### Required action
Scan the lines below for "lógico" and copy the matches.

### Records for processing
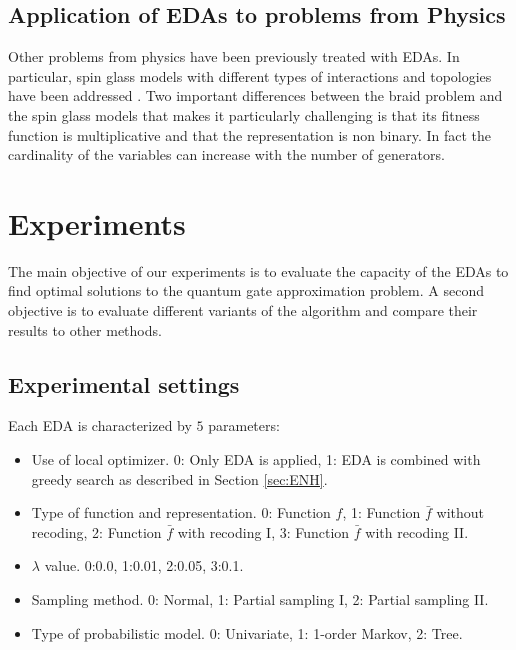   


  \subsection{Application of EDAs to problems from Physics} 
 
  Other problems from physics have been previously treated with EDAs. In particular, spin glass models with different types of interactions and topologies have been addressed \cite{Pelikan_and_Goldberg:2003r,Pelikan_and_Katzgraber:2009,Shakya_et_al:2011,Shakya_and_Santana:2012}. Two important differences between the braid problem and the spin glass models that makes it particularly challenging is that its fitness function is multiplicative and that the representation is non binary. In fact the  cardinality of the variables can increase with the number of generators.  



\section{Experiments} \label{sec:EXPE}

  The main objective of our experiments is to evaluate the capacity of the EDAs to find optimal solutions to the quantum gate approximation problem. A second objective is to evaluate different variants of the algorithm and compare their results to other methods. 


\subsection{Experimental settings}

Each EDA is characterized by $5$ parameters:

\begin{itemize}
\item   Use of local optimizer. 0: Only EDA is applied, 1: EDA is combined with greedy search as described in Section \ref{sec:ENH}. 
\item  Type of function and representation. 0: Function $f$,  1: Function $\bar{f}$ without recoding, 2: Function $\bar{f}$ with recoding I, 3: Function $\bar{f}$ with recoding II.
 \item  $\lambda$ value.  0:0.0, 1:0.01, 2:0.05, 3:0.1. 
 \item  Sampling method. 0: Normal, 1: Partial sampling I,  2: Partial sampling II. 
 \item  Type of probabilistic model. 0: Univariate, 1: 1-order Markov, 2: Tree.
\end{itemize}



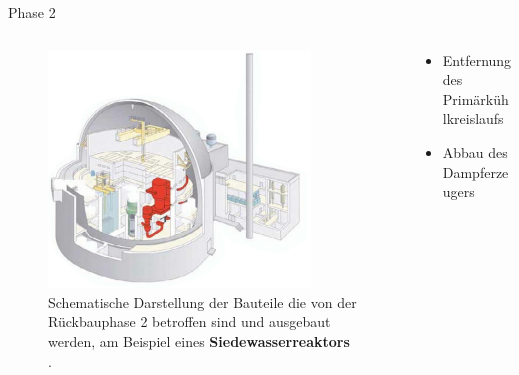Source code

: \begin{frame}{Phase 2}
  \begin{columns}

    \begin{column}{0.48\textwidth}
      \begin{figure}
         \centering
         \includegraphics[width=0.85\textwidth]{./bilder/abbau_schritt_2.PNG}
         \caption{ Schematische Darstellung der Bauteile die von der Rückbauphase 2 betroffen sind und ausgebaut werden, am Beispiel eines \textbf{Siedewasserreaktors} \cite{stilllegung_grs}. }
         \label{ fig: phase_2 }
       \end{figure}
     \end{column}

     \begin{column}{0.48\textwidth}
       \begin{itemize}
         \setlength\itemsep{1.2em}
         \item{ Entfernung des Primärkühlkreislaufs }
         \item{ Abbau des Dampferzeugers}
       \end{itemize}
     \end{column}

  \end{columns}
\end{frame}



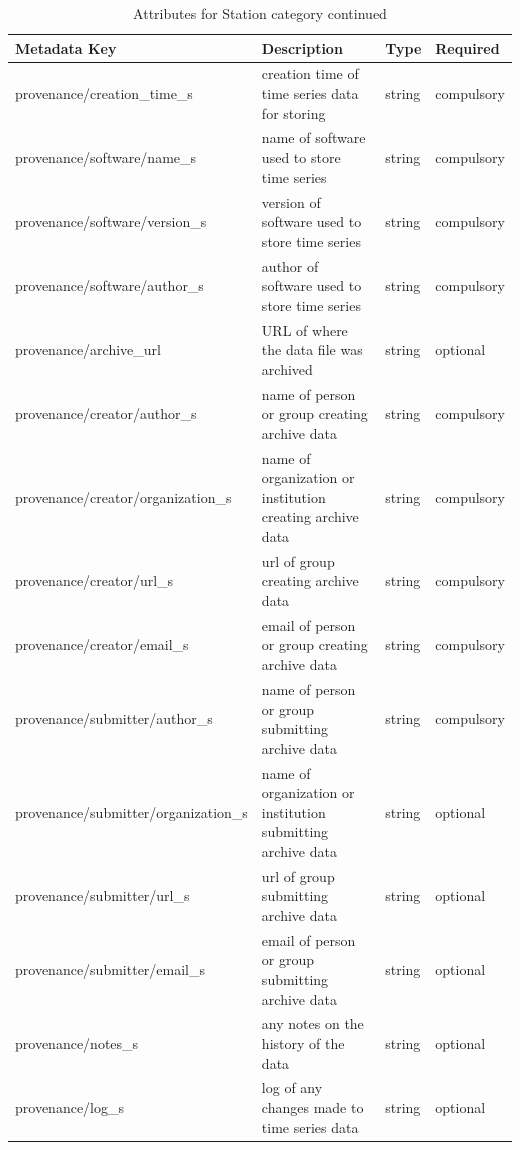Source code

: \documentclass{article}
\begin{document}
\newpage
\begin{table}[htb!]
	\caption[Attributes for Survey]{Attributes for Station category continued}
	\begin{tabular}{|l|p{3in}|l|l|}
		\hline
		\textbf{Metadata Key} & \textbf{Description} & \textbf{Type} & \textbf{Required} \\ \hline	
		provenance/creation\_time\_s & creation time of time series data for storing & string & compulsory \\ \hline
		provenance/software/name\_s & name of software used to store time series & string & compulsory \\ \hline
		provenance/software/version\_s & version of software used to store time series & string & compulsory \\ \hline
		provenance/software/author\_s & author of software used to store time series & string & compulsory \\ \hline
		provenance/archive\_url & URL of where the data file was archived & string & optional \\ \hline
		provenance/creator/author\_s & name of person or group creating archive data & string & compulsory \\ \hline
		provenance/creator/organization\_s & name of organization or institution creating archive data & string & compulsory \\ \hline
		provenance/creator/url\_s & url of group creating archive data & string & compulsory \\ \hline
		provenance/creator/email\_s & email of person or group creating archive data & string & compulsory \\ \hline
		provenance/submitter/author\_s & name of person or group submitting archive data & string & compulsory \\ \hline
		provenance/submitter/organization\_s & name of organization or institution submitting archive data & string & optional \\ \hline
		provenance/submitter/url\_s & url of group submitting archive data & string & optional \\ \hline
		provenance/submitter/email\_s & email of person or group submitting archive data & string & optional  \\ \hline
		provenance/notes\_s & any notes on the history of the data & string & optional \\ \hline
		provenance/log\_s & log of any changes made to time series data & string & optional \\ \hline
	\end{tabular}
	\label{tab:station02}
\end{table}
   
\end{document}
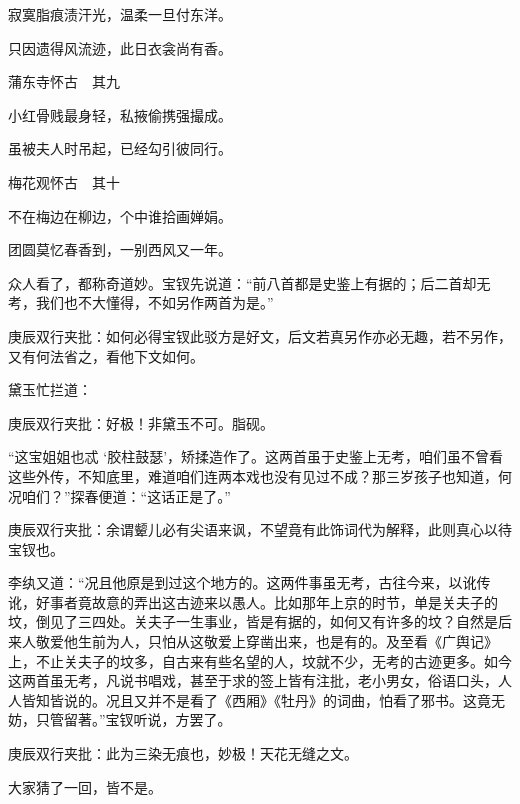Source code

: \begin{poem}
\begin{pl}
        寂寞脂痕渍汗光，温柔一旦付东洋。
    \end{pl}
    \begin{pl}

        只因遗得风流迹，此日衣衾尚有香。
    \end{pl}
    \emptypl
    \begin{pl}

        蒲东寺怀古　其九
    \end{pl}
    \begin{pl}

        小红骨贱最身轻，私掖偷携强撮成。
    \end{pl}
    \begin{pl}

        虽被夫人时吊起，已经勾引彼同行。
    \end{pl}
    \emptypl
    \begin{pl}

        梅花观怀古　其十
    \end{pl}
    \begin{pl}

        不在梅边在柳边，个中谁拾画婵娟。
    \end{pl}
    \begin{pl}

        团圆莫忆春香到，一别西风又一年。
    \end{pl}
\end{poem}

\begin{parag}
    众人看了，都称奇道妙。宝钗先说道：“前八首都是史鉴上有据的；后二首却无考，我们也不大懂得，不如另作两首为是。”\begin{note}庚辰双行夹批：如何必得宝钗此驳方是好文，后文若真另作亦必无趣，若不另作，又有何法省之，看他下文如何。\end{note}黛玉忙拦道：\begin{note}庚辰双行夹批：好极！非黛玉不可。脂砚。\end{note}“这宝姐姐也忒 ‘胶柱鼓瑟’，矫揉造作了。这两首虽于史鉴上无考，咱们虽不曾看这些外传，不知底里，难道咱们连两本戏也没有见过不成？那三岁孩子也知道，何况咱们？”探春便道：“这话正是了。”\begin{note}庚辰双行夹批：余谓颦儿必有尖语来讽，不望竟有此饰词代为解释，此则真心以待宝钗也。\end{note}李纨又道：“况且他原是到过这个地方的。这两件事虽无考，古往今来，以讹传讹，好事者竟故意的弄出这古迹来以愚人。比如那年上京的时节，单是关夫子的坟，倒见了三四处。关夫子一生事业，皆是有据的，如何又有许多的坟？自然是后来人敬爱他生前为人，只怕从这敬爱上穿凿出来，也是有的。及至看《广舆记》上，不止关夫子的坟多，自古来有些名望的人，坟就不少，无考的古迹更多。如今这两首虽无考，凡说书唱戏，甚至于求的签上皆有注批，老小男女，俗语口头，人人皆知皆说的。况且又并不是看了《西厢》《牡丹》的词曲，怕看了邪书。这竟无妨，只管留著。”宝钗听说，方罢了。\begin{note}庚辰双行夹批：此为三染无痕也，妙极！天花无缝之文。\end{note}大家猜了一回，皆不是。
\end{parag}


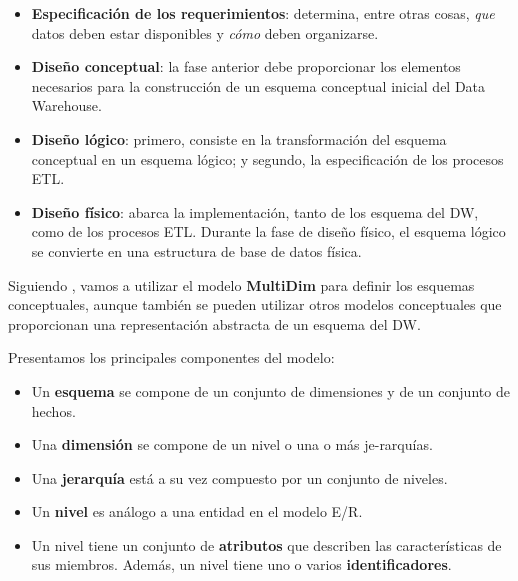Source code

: \documentclass{fancyslides}
\begin{document}
\begin{frame}
\misc
{

\begin{itemize}
  \item \textbf{Especificación de los requerimientos}: \justifying determina, entre otras cosas, \textit{que} datos deben estar disponibles y \textit{cómo} deben organizarse. 
  \item \textbf{Diseño conceptual}: \justifying la fase anterior debe proporcionar los elementos necesarios para la construcción de un esquema conceptual inicial del Data Warehouse.
  \item \textbf{Diseño lógico}: \justifying primero, consiste en la transformación del esquema conceptual en un esquema lógico; y segundo, la especificación de los procesos ETL.
  \item \textbf{Diseño físico}: \justifying abarca la implementación, tanto de los esquema del DW, como de los procesos ETL. Durante la fase de diseño físico, el esquema lógico se convierte en una estructura de base de datos física.
\end{itemize}

}
\end{frame}

\begin{frame}
\end{frame}

\begin{frame}
\misc
{
\justifying Siguiendo \cite{VaismanZimanyi14}, vamos a utilizar el modelo \textbf{MultiDim} para definir los esquemas conceptuales, aunque también se pueden utilizar otros modelos conceptuales que proporcionan una representación abstracta de un esquema del DW.
}
\end{frame}

\begin{frame}
\misc
{
Presentamos los principales componentes del modelo:
\begin{itemize}
  \item \justifying Un \textbf{esquema} se compone de un conjunto de dimensiones y de un conjunto de hechos.
  \item \justifying Una \textbf{dimensión} se compone de un nivel o una o más je-rarquías.
  \item \justifying Una \textbf{jerarquía} está a su vez compuesto por un conjunto de niveles.
  \item \justifying Un \textbf{nivel} es análogo a una entidad en el modelo E/R.
  \item \justifying Un nivel tiene un conjunto de \textbf{atributos} que describen las características de sus miembros. Además, un nivel tiene uno o varios \textbf{identificadores}.
\end{itemize}
}
\end{frame}
\end{document}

### Response area
  \item \textbf{Diseño lógico}: \justifying primero, consiste en la transformación del esquema conceptual en un esquema lógico; y segundo, la especificación de los procesos ETL.
  \item \textbf{Diseño físico}: \justifying abarca la implementación, tanto de los esquema del DW, como de los procesos ETL. Durante la fase de diseño físico, el esquema lógico se convierte en una estructura de base de datos física.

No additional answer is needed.